Celebrating a Pillar in Pension Policy: Michel St-Germain

Featured Image Michel St-Germain Montreal in the background

The CIA President’s Award recognizes individuals who have made a significant impact on actuarial practice in Canada. Recipients are selected by the CIA President for their passion and dedication to the profession, and for advancing the CIA’s vision of financial security for all Canadians.

For 2026, CIA President Angelita Graham has selected Michel St-Germain for this recognition.

A career grounded in rigour and practical judgment

Michel built a 40-year career in pension consulting, marked by strong technical experience and clear, practical advice. He has influenced pension plan sponsors, policy makers, regulators and pension practitioners in building a better Canadian retirement system. He has long held a simple view of influence in complex work: credibility and public interest come first.

That balance between rigour and action runs through both his professional life and his volunteer leadership. He describes his work as a blend of deep technical effort – including reading and interpreting complex legislation – and the equally demanding task of turning that knowledge into recommendations that enable others to act with confidence.

Work in the pension community

Michel is widely respected as a leading authority in pension practice and has remained focused on the long arc of pension policy in Canada. His work has helped shape how pension systems evolve, how plans are regulated and how Canadians are supported in retirement.

His impact extends beyond any single setting, spanning his consulting career, long-standing CIA service, and contributions through the Association of Canadian Pension Management.

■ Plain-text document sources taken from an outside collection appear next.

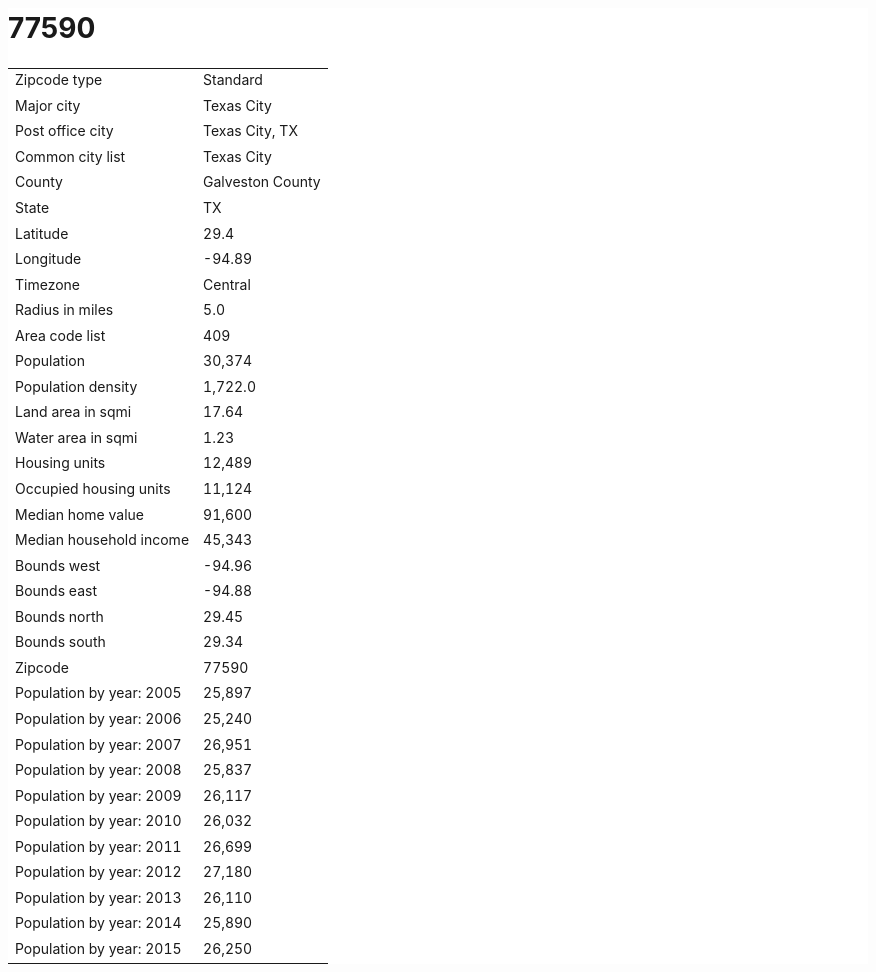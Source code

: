 77590
=====
|||
|--|--|
|Zipcode type|Standard|
|Major city|Texas City|
|Post office city|Texas City, TX|
|Common city list|Texas City|
|County|Galveston County|
|State|TX|
|Latitude|29.4|
|Longitude|-94.89|
|Timezone|Central|
|Radius in miles|5.0|
|Area code list|409|
|Population|30,374|
|Population density|1,722.0|
|Land area in sqmi|17.64|
|Water area in sqmi|1.23|
|Housing units|12,489|
|Occupied housing units|11,124|
|Median home value|91,600|
|Median household income|45,343|
|Bounds west|-94.96|
|Bounds east|-94.88|
|Bounds north|29.45|
|Bounds south|29.34|
|Zipcode|77590|
|Population by year: 2005|25,897|
|Population by year: 2006|25,240|
|Population by year: 2007|26,951|
|Population by year: 2008|25,837|
|Population by year: 2009|26,117|
|Population by year: 2010|26,032|
|Population by year: 2011|26,699|
|Population by year: 2012|27,180|
|Population by year: 2013|26,110|
|Population by year: 2014|25,890|
|Population by year: 2015|26,250|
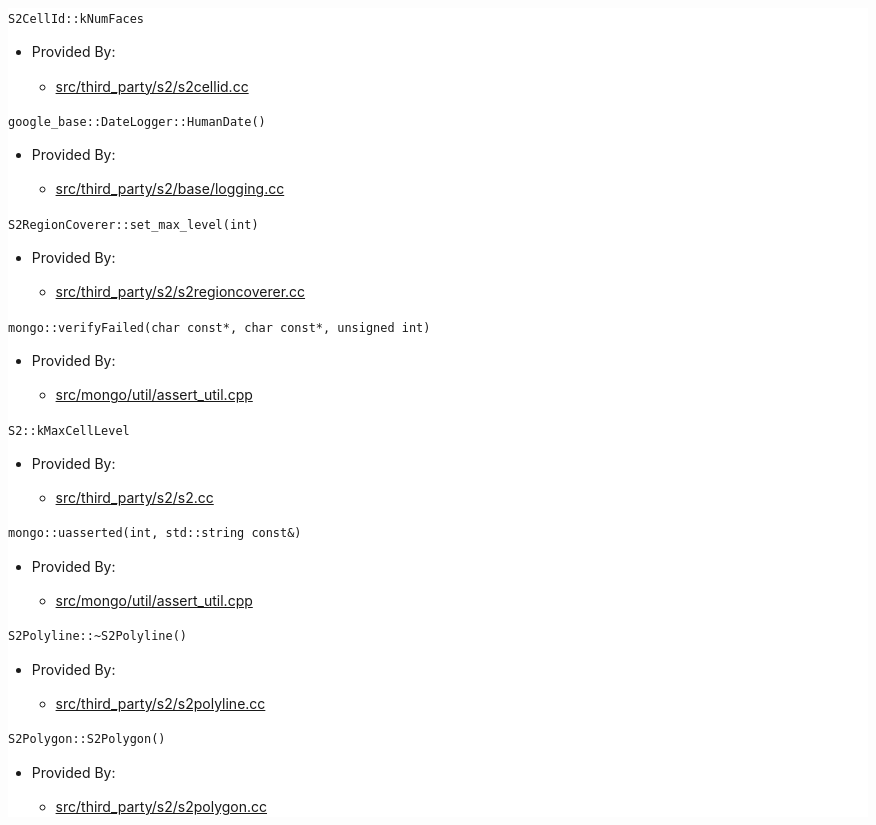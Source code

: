 <div></div>

    S2CellId::kNumFaces

- Provided By:

    - [src/third\_party/s2/s2cellid.cc](../s2)

<div></div>

    google_base::DateLogger::HumanDate()

- Provided By:

    - [src/third\_party/s2/base/logging.cc](../s2)

<div></div>

    S2RegionCoverer::set_max_level(int)

- Provided By:

    - [src/third\_party/s2/s2regioncoverer.cc](../s2)

<div></div>

    mongo::verifyFailed(char const*, char const*, unsigned int)

- Provided By:

    - [src/mongo/util/assert\_util.cpp](../utilities)

<div></div>

    S2::kMaxCellLevel

- Provided By:

    - [src/third\_party/s2/s2.cc](../s2)

<div></div>

    mongo::uasserted(int, std::string const&)

- Provided By:

    - [src/mongo/util/assert\_util.cpp](../utilities)

<div></div>

    S2Polyline::~S2Polyline()

- Provided By:

    - [src/third\_party/s2/s2polyline.cc](../s2)

<div></div>

    S2Polygon::S2Polygon()

- Provided By:

    - [src/third\_party/s2/s2polygon.cc](../s2)

<div></div>

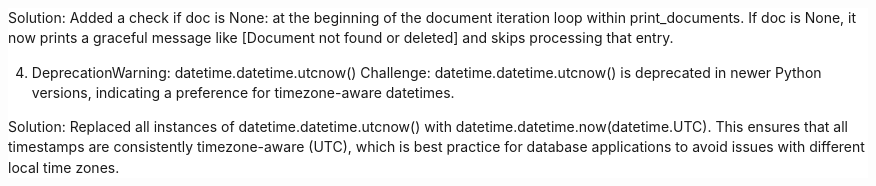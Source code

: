 Solution: Added a check if doc is None: at the beginning of the document iteration loop within print_documents. If doc is None, it now prints a graceful message like [Document not found or deleted] and skips processing that entry.

4. DeprecationWarning: datetime.datetime.utcnow()
Challenge: datetime.datetime.utcnow() is deprecated in newer Python versions, indicating a preference for timezone-aware datetimes.

Solution: Replaced all instances of datetime.datetime.utcnow() with datetime.datetime.now(datetime.UTC). This ensures that all timestamps are consistently timezone-aware (UTC), which is best practice for database applications to avoid issues with different local time zones.
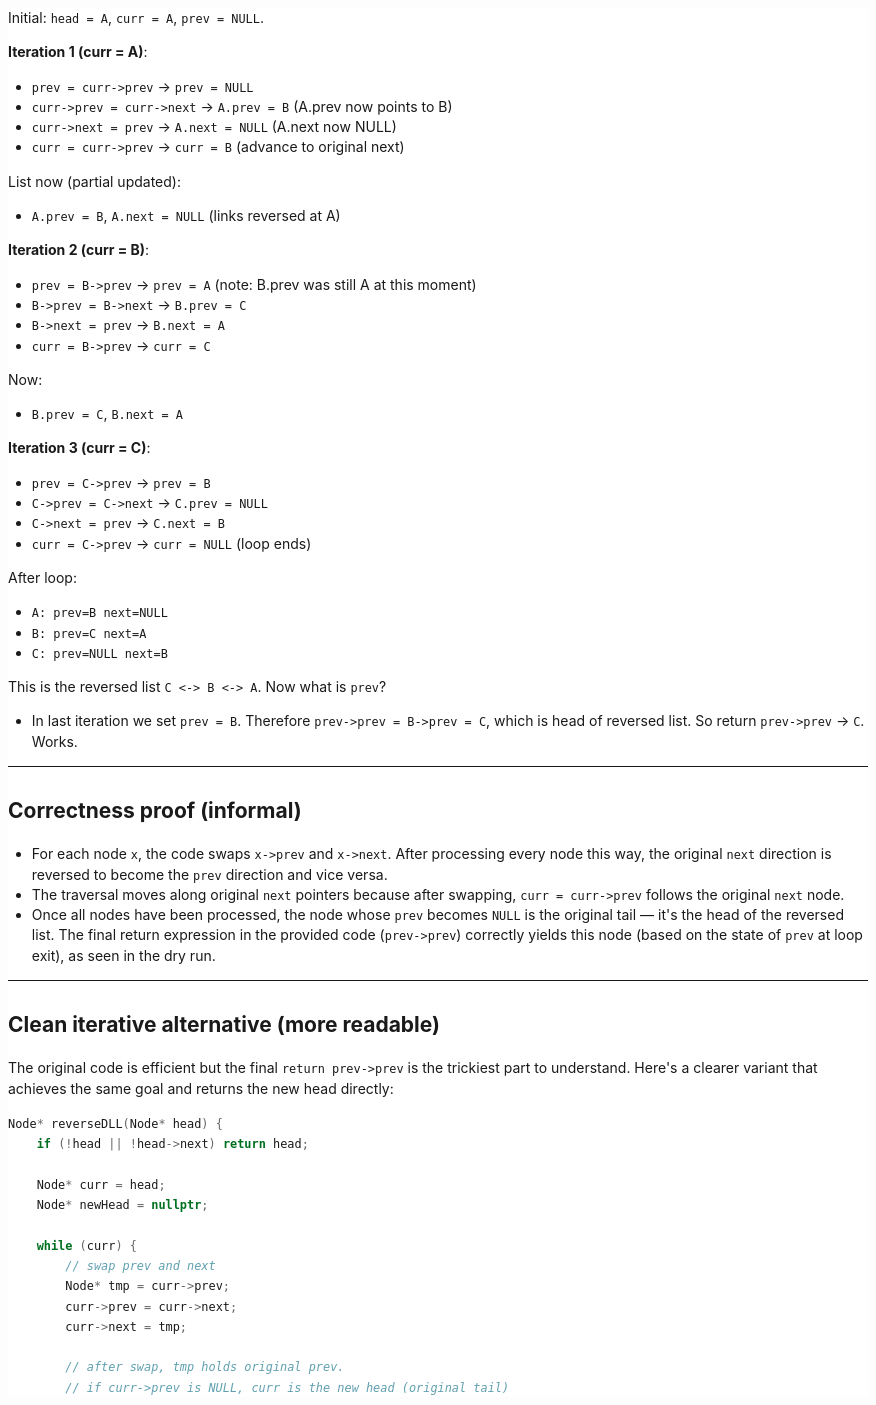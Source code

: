 Initial: `head = A`, `curr = A`, `prev = NULL`.

**Iteration 1 (curr = A)**:
- `prev = curr->prev`  → `prev = NULL`
- `curr->prev = curr->next` → `A.prev = B`   (A.prev now points to B)
- `curr->next = prev` → `A.next = NULL`    (A.next now NULL)
- `curr = curr->prev` → `curr = B`          (advance to original next)

List now (partial updated):
- `A.prev = B`, `A.next = NULL`  (links reversed at A)

**Iteration 2 (curr = B)**:
- `prev = B->prev` → `prev = A`   (note: B.prev was still A at this moment)
- `B->prev = B->next` → `B.prev = C`
- `B->next = prev` → `B.next = A`
- `curr = B->prev` → `curr = C`

Now:
- `B.prev = C`, `B.next = A`

**Iteration 3 (curr = C)**:
- `prev = C->prev` → `prev = B`
- `C->prev = C->next` → `C.prev = NULL`
- `C->next = prev` → `C.next = B`
- `curr = C->prev` → `curr = NULL` (loop ends)

After loop:
- `A: prev=B next=NULL`
- `B: prev=C next=A`
- `C: prev=NULL next=B`

This is the reversed list `C <-> B <-> A`. Now what is `prev`?
- In last iteration we set `prev = B`. Therefore `prev->prev = B->prev = C`, which is head of reversed list. So return `prev->prev` → `C`. Works.

---

## Correctness proof (informal)
- For each node `x`, the code swaps `x->prev` and `x->next`. After processing every node this way, the original `next` direction is reversed to become the `prev` direction and vice versa.
- The traversal moves along original `next` pointers because after swapping, `curr = curr->prev` follows the original `next` node.
- Once all nodes have been processed, the node whose `prev` becomes `NULL` is the original tail — it's the head of the reversed list. The final return expression in the provided code (`prev->prev`) correctly yields this node (based on the state of `prev` at loop exit), as seen in the dry run.

---

## Clean iterative alternative (more readable)
The original code is efficient but the final `return prev->prev` is the trickiest part to understand. Here's a clearer variant that achieves the same goal and returns the new head directly:

```cpp
Node* reverseDLL(Node* head) {
    if (!head || !head->next) return head;

    Node* curr = head;
    Node* newHead = nullptr;

    while (curr) {
        // swap prev and next
        Node* tmp = curr->prev;
        curr->prev = curr->next;
        curr->next = tmp;

        // after swap, tmp holds original prev.
        // if curr->prev is NULL, curr is the new head (original tail)
```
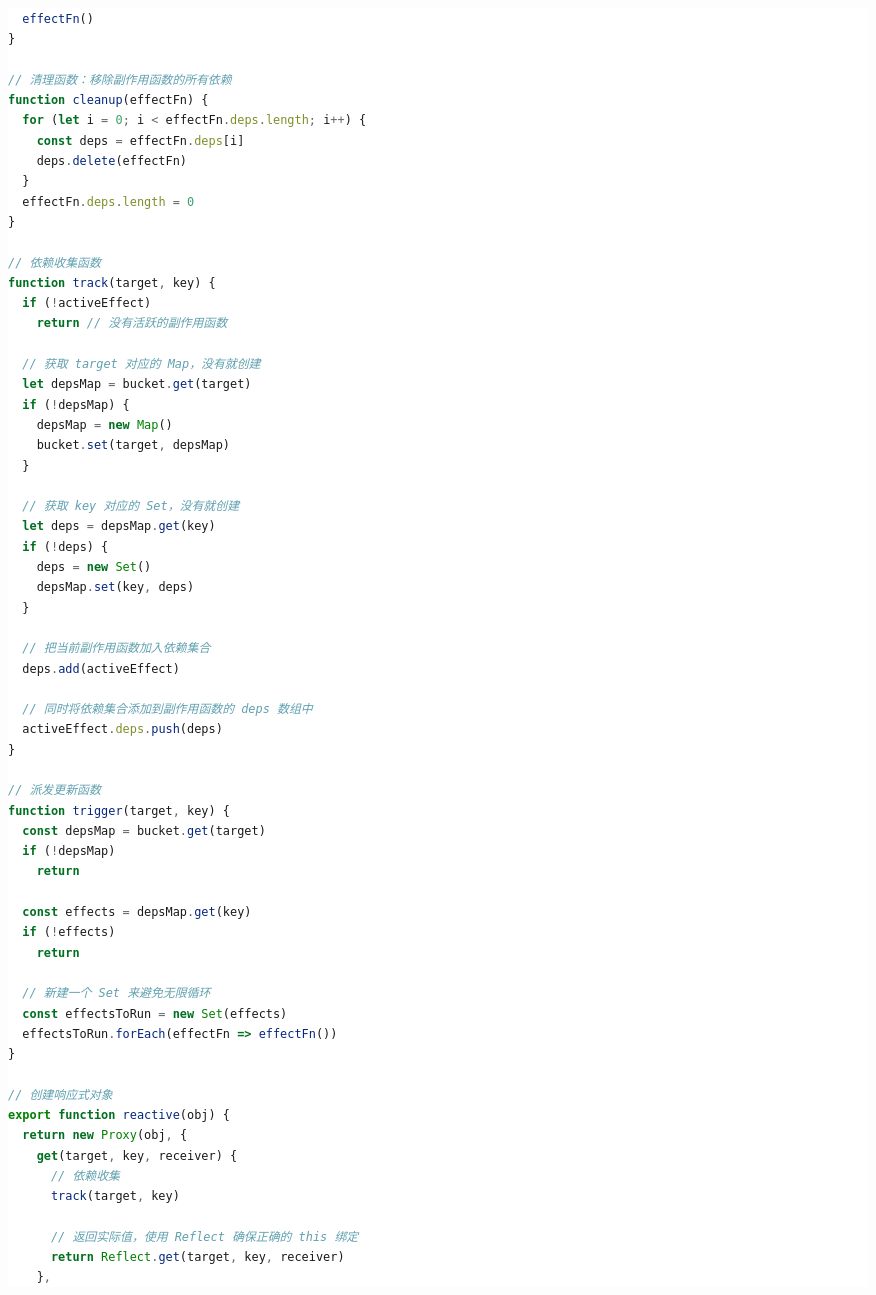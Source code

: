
 ```javascript
  effectFn()
}

// 清理函数：移除副作用函数的所有依赖
function cleanup(effectFn) {
  for (let i = 0; i < effectFn.deps.length; i++) {
    const deps = effectFn.deps[i]
    deps.delete(effectFn)
  }
  effectFn.deps.length = 0
}

// 依赖收集函数
function track(target, key) {
  if (!activeEffect)
    return // 没有活跃的副作用函数

  // 获取 target 对应的 Map，没有就创建
  let depsMap = bucket.get(target)
  if (!depsMap) {
    depsMap = new Map()
    bucket.set(target, depsMap)
  }

  // 获取 key 对应的 Set，没有就创建
  let deps = depsMap.get(key)
  if (!deps) {
    deps = new Set()
    depsMap.set(key, deps)
  }

  // 把当前副作用函数加入依赖集合
  deps.add(activeEffect)

  // 同时将依赖集合添加到副作用函数的 deps 数组中
  activeEffect.deps.push(deps)
}

// 派发更新函数
function trigger(target, key) {
  const depsMap = bucket.get(target)
  if (!depsMap)
    return

  const effects = depsMap.get(key)
  if (!effects)
    return

  // 新建一个 Set 来避免无限循环
  const effectsToRun = new Set(effects)
  effectsToRun.forEach(effectFn => effectFn())
}

// 创建响应式对象
export function reactive(obj) {
  return new Proxy(obj, {
    get(target, key, receiver) {
      // 依赖收集
      track(target, key)

      // 返回实际值，使用 Reflect 确保正确的 this 绑定
      return Reflect.get(target, key, receiver)
    },
```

A defining theme in this work is long-term thinking and the protection of the public. In pensions and in the broader actuarial field, decisions rarely focus on the next cycle; they shape outcomes decades into the future. Michel has underscored that distinction, noting that the work actuaries do can span the next 50 years – a perspective that makes actuarial advice unique and valuable to decision-makers.

Decades of CIA volunteer service

Michel’s volunteer record with the Institute is exceptional. Over 32 terms of service, he has contributed to a wide range of CIA groups and initiatives, with a focus on pension policy and regulations. Across these roles, he has consistently advocated for a more flexible, workable approach to pension plan regulation, with an emphasis on outcomes that support Canadians’ long-term financial security.

Policy reform is rarely quick or simple. Michel’s work is often described as persistent and sustained, reflecting the reality that meaningful change takes time. That persistence has helped influence progress, including developments related to the legitimization of target benefit plans.

He has also highlighted volunteer work he considers especially meaningful, including major public papers on retirement age and pharmacare, as well as work related to improvements to the Canada/Quebec Pension Plan. These projects reflect a consistent priority: improving how systems function for Canadians over the long term.

Leadership as CIA President during the pandemic era

Michel served as the Institute’s President in 2020-21, at the outset of the COVID-19 pandemic. His presidency coincided with a period of extraordinary disruption, and he spoke publicly on leading the Institute through a global crisis.

During that time, he took pride in the Institute’s ability to continue supporting members as working norms shifted rapidly from office-based routines to virtual operations. He also highlighted areas of progress during his presidency, including work related to the qualification system and the profession’s readiness for IFRS 17.

At the same time, he has been clear about the nature of volunteer leadership. He has emphasized that outcomes are achieved through staff, councils, committee chairs and volunteers working together, and that the president’s role is often to support others and ensure the right tools, direction and conditions are in place.

Staying engaged with the profession

Even in semi-retirement, Michel has remained closely connected to the profession and the Institute. He participated in the peer review of the 31st and 32nd CPP actuarial reports. He has continued his volunteer involvement, including work related to mortality promulgation, membership in the Pension Practice Committee, promoting VPLAs and staying current through professional webcasts across organizations. Michel occasionally contributes through speaking engagements, including presenting at a CIA meeting in Calgary in 2026.

Outside of these engagements, Michel enjoys golf, skiing, paddling and hiking, along with a steady habit of reading widely. He starts early, spending time each morning reading newspapers from Canada and abroad, following issues from multiple perspectives. In recent years, Michel relocated to British Columbia, a move shaped by family and shifting priorities.

A strong foundation and a lasting legacy

Michel also received the CIA’s Lifetime Award in 2026, recognizing decades of volunteer impact.

The President’s Award recognizes a different dimension of legacy: a sustained impact on actuarial practice in Canada. Michel’s record reflects that standard. It is grounded in technical credibility, persistence on complex public-policy issues, decades of volunteer service, leadership through disruption and continued commitment to the profession’s public-interest role.